If you’re a mushroom fanatic, chances are you’re paying a hefty price to pick up the precious fungi at your local grocery. Since hunting wild mushrooms can be risky business (as Frodo can tell you), many mushroom lovers are now opting to grow their own at home. It’s not too tough to do, and with a little patience, you’ll have all the mushrooms you can possibly eat.
Choosing Your Mushrooms
Your mushroom growing expedition begins with picking the types of mushrooms you want to grow. You can experiment with one type, or be brave and try a variety. Some popular and easy-to-grow varieties include white button mushrooms, Shiitakes, and oyster mushrooms.
Most home gardeners start out with one variety, as the different fungi require different growing habitats. White button mushrooms grow on composted manure, while oyster mushrooms thrive in straw, and Shiitakes typically do best on hardwood or sawdust.
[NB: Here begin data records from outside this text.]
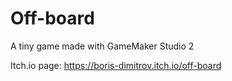 # Off-board
A tiny game made with GameMaker Studio 2

Itch.io page: https://boris-dimitrov.itch.io/off-board
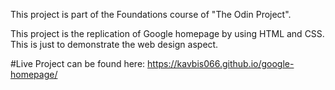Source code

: This project is part of the Foundations course of "The Odin Project".

This project is the replication of Google homepage by using HTML and CSS. This is just to demonstrate the web design aspect.

#Live Project can be found here:
https://kavbis066.github.io/google-homepage/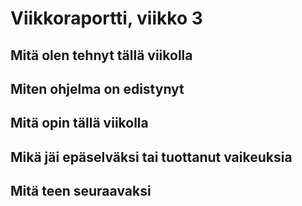 # Viikkoraportti, viikko 3
## Mitä olen tehnyt tällä viikolla


## Miten ohjelma on edistynyt


## Mitä opin tällä viikolla


## Mikä jäi epäselväksi tai tuottanut vaikeuksia


## Mitä teen seuraavaksi

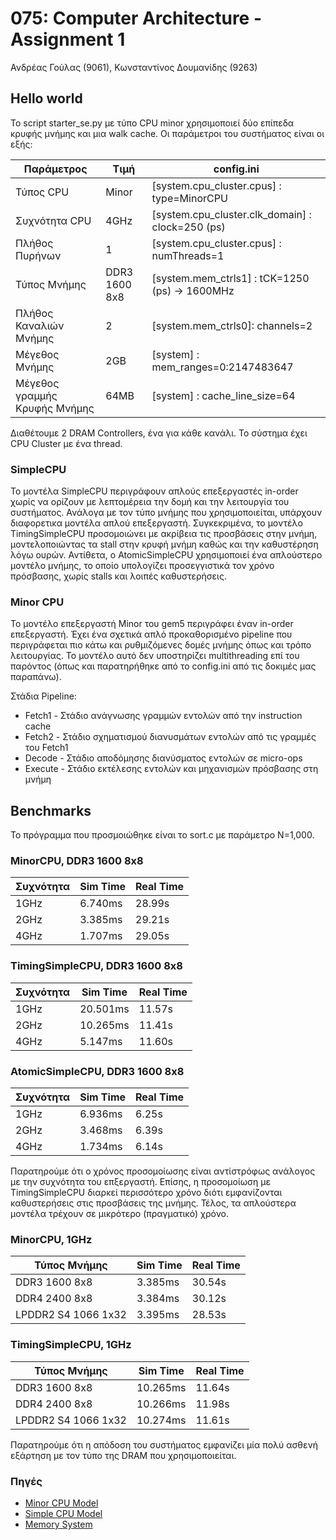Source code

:# 075: Computer Architecture - Assignment 1

Ανδρέας Γούλας (9061), Κωνσταντίνος Δουμανίδης (9263)

## Hello world

Το script starter_se.py με τύπο CPU minor χρησιμοποιεί δύο επίπεδα κρυφής
μνήμης και μια walk cache. Οι παράμετροι του συστήματος είναι οι εξής:

Παράμετρος                   |Τιμή         |config.ini
-----------------------------|-------------|-----------------------------------------------
Τύπος CPU                    |Minor        |[system.cpu_cluster.cpus] : type=MinorCPU
Συχνότητα CPU                |4GHz         |[system.cpu_cluster.clk_domain] : clock=250 (ps)
Πλήθος Πυρήνων               |1            |[system.cpu_cluster.cpus] : numThreads=1
Τύπος Μνήμης                 |DDR3 1600 8x8|[system.mem_ctrls1] : tCK=1250 (ps) -> 1600MHz
Πλήθος Καναλιών Μνήμης       |2            |[system.mem_ctrls0]: channels=2
Μέγεθος Μνήμης               |2GB          |[system] : mem_ranges=0:2147483647
Μέγεθος γραμμής Κρυφής Μνήμης|64ΜΒ         |[system] : cache_line_size=64

Διαθέτουμε 2 DRAM Controllers, ένα για κάθε κανάλι.
Το σύστημα έχει CPU Cluster με ένα thread.

### SimpleCPU
Το μοντέλα SimpleCPU περιγράφουν απλούς επεξεργαστές in-order χωρίς να ορίζουν
με λεπτομέρεια την δομή και την λειτουργία του συστήματος. Ανάλογα με τον τύπο
μνήμης που χρησιμοποιείται, υπάρχουν διαφορετικα μοντέλα απλού επεξεργαστή.
Συγκεκριμένα, το μοντέλο TimingSimpleCPU προσομοιώνει με ακρίβεια τις προσβάσεις
στην μνήμη, μοντελοποιώντας τα stall στην κρυφή μνήμη καθώς και την καθυστέρηση
λόγω ουρών. Αντίθετα, ο AtomicSimpleCPU χρησιμοποιεί ένα απλούστερο μοντέλο
μνήμης, το οποίο υπολογίζει προσεγγιστικά τον χρόνο πρόσβασης, χωρίς stalls και
λοιπές καθυστερήσεις.

### Minor CPU
Το μοντέλο επεξεργαστή Minor του gem5 περιγράφει έναν in-order επεξεργαστή. Έχει
ένα σχετικά απλό προκαθορισμένο pipeline που περιγράφεται πιο κάτω και
ρυθμιζόμενες δομές μνήμης όπως και τρόπο λειτουργίας. Το μοντέλο αυτό δεν
υποστηρίζει multithreading επί του παρόντος (όπως και παρατηρήθηκε από το
config.ini από τις δοκιμές μας παραπάνω).

Στάδια Pipeline:
* Fetch1 - Στάδιο ανάγνωσης γραμμών εντολών από την instruction cache
* Fetch2 - Στάδιο σχηματισμού διανυσμάτων εντολών από τις γραμμές του Fetch1
* Decode - Στάδιο αποδόμησης διανύσματος εντολών σε micro-ops
* Execute - Στάδιο εκτέλεσης εντολών και μηχανισμών πρόσβασης στη μνήμη

## Benchmarks

Το πρόγραμμα που προσμοιώθηκε είναι το sort.c με παράμετρο N=1,000.

### MinorCPU, DDR3 1600 8x8

Συχνότητα|Sim Time|Real Time
---------|--------|---------
1GHz     |6.740ms |28.99s
2GHz     |3.385ms |29.21s
4GHz     |1.707ms |29.05s

### TimingSimpleCPU, DDR3 1600 8x8

Συχνότητα|Sim Time|Real Time
---------|--------|---------
1GHz     |20.501ms|11.57s
2GHz     |10.265ms|11.41s
4GHz     |5.147ms |11.60s

### AtomicSimpleCPU, DDR3 1600 8x8

Συχνότητα|Sim Time|Real Time
---------|--------|---------
1GHz     |6.936ms |6.25s
2GHz     |3.468ms |6.39s
4GHz     |1.734ms |6.14s

Παρατηρούμε ότι ο χρόνος προσομοίωσης είναι αντίστρόφως ανάλογος με την
συχνότητα του επξεργαστή. Επίσης, η προσομοίωση με TimingSimpleCPU διαρκεί
περισσότερο χρόνο διότι εμφανίζονται καθυστερήσεις στις προσβάσεις της μνήμης.
Τέλος, τα απλούστερα μοντέλα τρέχουν σε μικρότερο (πραγματικό) χρόνο.

### MinorCPU, 1GHz

Τύπος Μνήμης       |Sim Time|Real Time
-------------------|--------|---------
DDR3 1600 8x8      |3.385ms |30.54s
DDR4 2400 8x8      |3.384ms |30.12s
LPDDR2 S4 1066 1x32|3.395ms |28.53s

### TimingSimpleCPU, 1GHz

Τύπος Μνήμης       |Sim Time|Real Time
-------------------|--------|---------
DDR3 1600 8x8      |10.265ms|11.64s
DDR4 2400 8x8      |10.266ms|11.98s
LPDDR2 S4 1066 1x32|10.274ms|11.61s

Παρατηρούμε ότι η απόδοση του συστήματος εμφανίζει μία πολύ ασθενή εξάρτηση με
τον τύπο της DRAM που χρησιμοποιείται.

### Πηγές
* [Minor CPU Model](http://www.gem5.org/docs/html/minor.html)
* [Simple CPU Model](http://www.m5sim.org/SimpleCPU)
* [Memory System](http://www.m5sim.org/Memory_System)
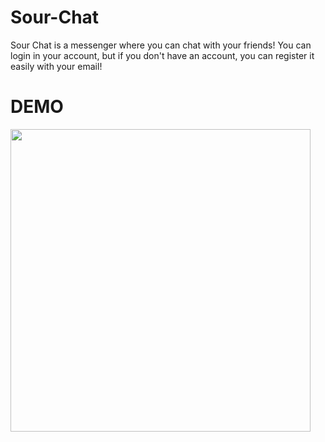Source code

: # Sour-Chat
Sour Chat is a messenger where you can chat with your friends! You can login in your account, but if you don't have an account, you can register it easily with your email!
# DEMO
<img src="https://user-images.githubusercontent.com/81510416/217282642-de3bc027-08cf-4770-b6da-46ae639f2e52.gif" width="480" height="484"/>



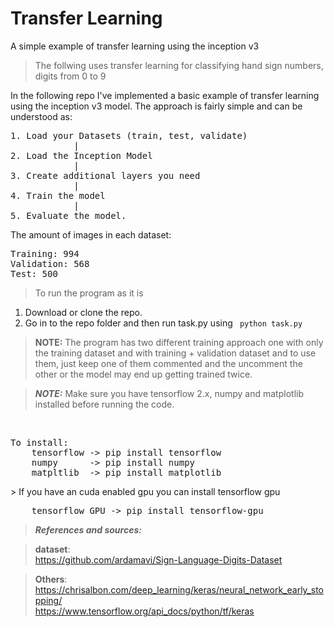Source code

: # Transfer Learning
A simple example of transfer learning using the inception v3

>The follwing uses transfer learning for classifying hand sign numbers, digits from 0 to 9

In the following repo I've implemented a basic example of transfer learning using the inception v3 model. The approach is fairly simple and can be understood as:
<br>
<pre>
1. Load your Datasets (train, test, validate)
            |
2. Load the Inception Model
            |
3. Create additional layers you need
            |
4. Train the model
            |
5. Evaluate the model.
</pre>

The amount of images in each dataset:
<pre>
Training: 994
Validation: 568
Test: 500
</pre>

> To run the program as it is
1. Download or clone the repo.
2. Go in to the repo folder and then run task.py using
` python task.py`

>**NOTE:** The program has two different training approach one with only the training dataset and with training + validation dataset and to use them, just keep one of them commented and the uncomment the other or the model may end up getting trained twice.

>***NOTE:*** Make sure you have tensorflow 2.x, numpy and matplotlib installed before running the code.
<br>
<pre>
To install:
    tensorflow -> pip install tensorflow
    numpy      -> pip install numpy
    matpltlib  -> pip install matplotlib
</pre>
> If you have an cuda enabled gpu you can install tensorflow gpu
<pre>
    tensorflow GPU -> pip install tensorflow-gpu
</pre>

>***References and sources:***

>**dataset**: <br>https://github.com/ardamavi/Sign-Language-Digits-Dataset <br>

>**Others**:<br>
https://chrisalbon.com/deep_learning/keras/neural_network_early_stopping/ <br>
https://www.tensorflow.org/api_docs/python/tf/keras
If your space is limited, start with one variety and grow in batches; however, if you have plenty of space, feel free to go wild and try them all at once! In this article, however, we’ll discuss growing button mushrooms, as these are the most popular amongst home gardeners.
Starting Your Spawn
Mushrooms grow from spores or spawn that can be purchased at a good garden center. If your local garden center doesn’t carry mushroom spawn, there are plenty of mushroom grow bags substrate retailers online who carry an excellent variety.
Set up a growing tray that is at least 6 inches deep, and fill it with a good mushroom compost. This can be a mix of well-rotted items like straw, hay, chicken litter and cottonseed meal. Most mushroom composts include sphagnum moss peat for consistency. While you can make your own, it might be easiest to buy some pre-mixed.
Wet down your compost so that it’s very moist (but not soggy), then mix in your mushroom spawn. Make sure it’s fully incorporated into the compost, then tamp it all down well with a tray or board.
Let Your Mushrooms Grow
Your trays should be kept at a steady temperature of 65-70 degrees for the next couple weeks. Keep the mixture damp by spraying it down daily with water.
Soon enough, you’ll see a white webbing begin to appear across the manure. That means your mushrooms are sprouting! Cover the surface with a layer of damp peat moss and top it off with moist newspapers. Continue to keep the whole thing damp, and at a steady temperature of 55 degrees.
Sprout, Harvest, and Repeat
After another ten days, you’ll begin to see tiny white mushroom sprouts appearing. Over the next few days, the sprouts will grow into full-sized mushrooms. Once they’re at the size you want, you can start harvesting and using them.